With a high-compression, high-powered, inline-valve naturally aspirated engine such as this, it is critical to use the dyno as a tuning tool to develop carburetor tune-ups and gain insight into the engine’s powerband to spec torque converter parameters. Riccardi has high confidence in the equipment used at DJCH to test his engine.

“We don’t chase dyno numbers, but every dyno is completely different. Over the last 21 years, [the numbers on] Bob and Dave’s dyno relates to what my car does on the track,” said Riccardi.

Riccardi has picked up substantial power compared to the old engine, which was on pace with the other competitors in the class, running 7.9-second elapsed times. He believes that with the new Dale Cubic carburetor that’s on the way after the team’s dyno sessions, he should be running right at the pack’s current performance level based on the team’s calculations.

“Knowing how much power we made, and the fact that I have 50 pounds less to carry for the cylinder head break, that should put me right where we need to be. We get to weigh 2,615 pounds, and before we were at 2,670 pounds,” he said.

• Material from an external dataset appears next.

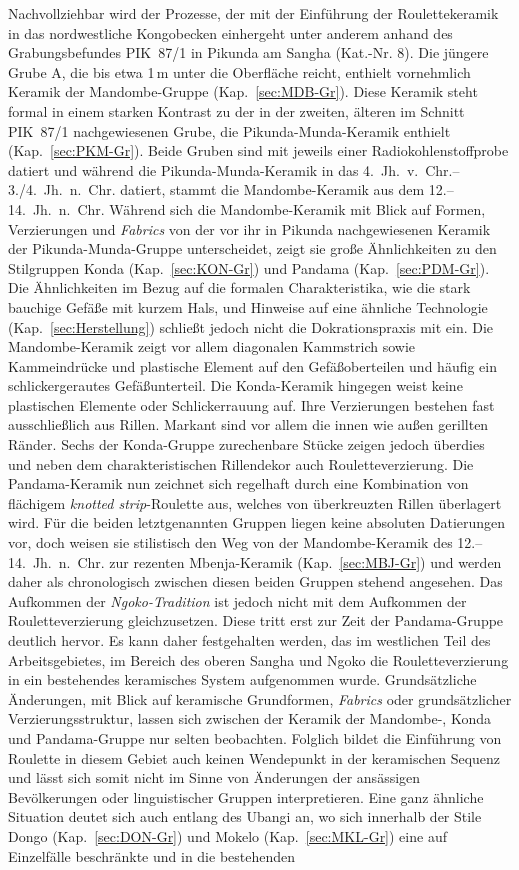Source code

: Nachvollziehbar wird der Prozesse, der mit der Einführung der Roulettekeramik in das nordwestliche Kongobecken einhergeht unter anderem anhand des Grabungsbefundes PIK~87/1 in Pikunda am Sangha (Kat.-Nr. 8). Die jüngere Grube A, die bis etwa 1\,m unter die Oberfläche reicht, enthielt vornehmlich Keramik der Mandombe-Gruppe (Kap.~\ref{sec:MDB-Gr}). Diese Keramik steht formal in einem starken Kontrast zu der in der zweiten, älteren im Schnitt PIK~87/1 nachgewiesenen Grube, die Pikunda-Munda-Keramik enthielt (Kap.~\ref{sec:PKM-Gr}). Beide Gruben sind mit jeweils einer Radiokohlenstoffprobe datiert und während die Pikunda-Munda-Keramik in das 4.~Jh.~v.~Chr.--3./4.~Jh.~n.~Chr. datiert, stammt die Mandombe-Keramik aus dem 12.--14.~Jh.~n.~Chr. Während sich die Mandombe-Keramik mit Blick auf Formen, Verzierungen und \textit{Fabrics} von der vor ihr in Pikunda nachgewiesenen Keramik der Pikunda-Munda-Gruppe unterscheidet, zeigt sie große Ähnlichkeiten zu den Stilgruppen Konda (Kap.~\ref{sec:KON-Gr}) und Pandama (Kap.~\ref{sec:PDM-Gr}). Die Ähnlichkeiten im Bezug auf die formalen Charakteristika, wie die stark bauchige Gefäße mit kurzem Hals, und Hinweise auf eine ähnliche Technologie (Kap.~\ref{sec:Herstellung}) schließt jedoch nicht die Dokrationspraxis mit ein. Die Mandombe-Keramik zeigt vor allem diagonalen Kammstrich sowie Kammeindrücke und plastische Element auf den Gefäßoberteilen und häufig ein schlickergerautes Gefäßunterteil. Die Konda-Keramik hingegen weist keine plastischen Elemente oder Schlickerrauung auf. Ihre Verzierungen bestehen fast ausschließlich aus Rillen. Markant sind vor allem die innen wie außen gerillten Ränder. Sechs der Konda-Gruppe zurechenbare Stücke zeigen jedoch überdies und neben dem charakteristischen Rillendekor auch Rouletteverzierung. Die Pandama-Keramik nun zeichnet sich regelhaft durch eine Kombination von flächigem \textit{knotted strip}-Roulette aus, welches von überkreuzten Rillen überlagert wird. Für die beiden letztgenannten Gruppen liegen keine absoluten Datierungen vor, doch weisen sie stilistisch den Weg von der Mandombe-Keramik des 12.--14.~Jh.~n.~Chr. zur rezenten Mbenja-Keramik (Kap.~\ref{sec:MBJ-Gr}) und werden daher als chronologisch zwischen diesen beiden Gruppen stehend angesehen. Das Aufkommen der \textit{Ngoko-Tradition} ist jedoch nicht mit dem Aufkommen der Rouletteverzierung gleichzusetzen. Diese tritt erst zur Zeit der Pandama-Gruppe deutlich hervor. Es kann daher festgehalten werden, das im westlichen Teil des Arbeitsgebietes, im Bereich des oberen Sangha und Ngoko die Rouletteverzierung in ein bestehendes keramisches System aufgenommen wurde. Grundsätzliche Änderungen, mit Blick auf keramische Grundformen, \textit{Fabrics} oder grundsätzlicher Verzierungsstruktur, lassen sich zwischen der Keramik der Mandombe-, Konda und Pandama-Gruppe nur selten beobachten. Folglich bildet die Einführung von Roulette in diesem Gebiet auch keinen Wendepunkt in der keramischen Sequenz und lässt sich somit nicht im Sinne von Änderungen der ansässigen Bevölkerungen oder linguistischer Gruppen interpretieren. Eine ganz ähnliche Situation deutet sich auch entlang des Ubangi an, wo sich innerhalb der Stile Dongo (Kap.~\ref{sec:DON-Gr}) und Mokelo (Kap.~\ref{sec:MKL-Gr}) eine auf Einzelfälle beschränkte und in die bestehenden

He credits several additional partners who assisted with his efforts to get back to the track, including Bob Oster of B&B Performance Machine, Jamie Wagner from Holley/Racepak, Smitty Smith and Rick Roberts at Edelbrock, Dale Cubic of CFM Performance Carburetors, the guys at MGP Rods, Bob MacDonald at Jesel, and NHRA Pro Stock racer Shane Tucker’s dad, Rob, who is an old friend of Dave Jack’s and helped with several design aspects of the induction system.

One of the key people in his program is Matt Wirt of Matt Wirt Racefab Engineering, who completely revamped the chassis to get Riccardi to the front of the pack. His wife, Jenni, has been a driving force behind this effort, pushing him on the days when the two-hour drive to the engine shop was a grind and providing every opportunity for him to focus on the task at hand.

Power-to-weight ratio is everything in this class, and although Rick Riccardi’s wallet may not have the same power as some of his competition, the brainpower team behind his effort is on par with the best in the business.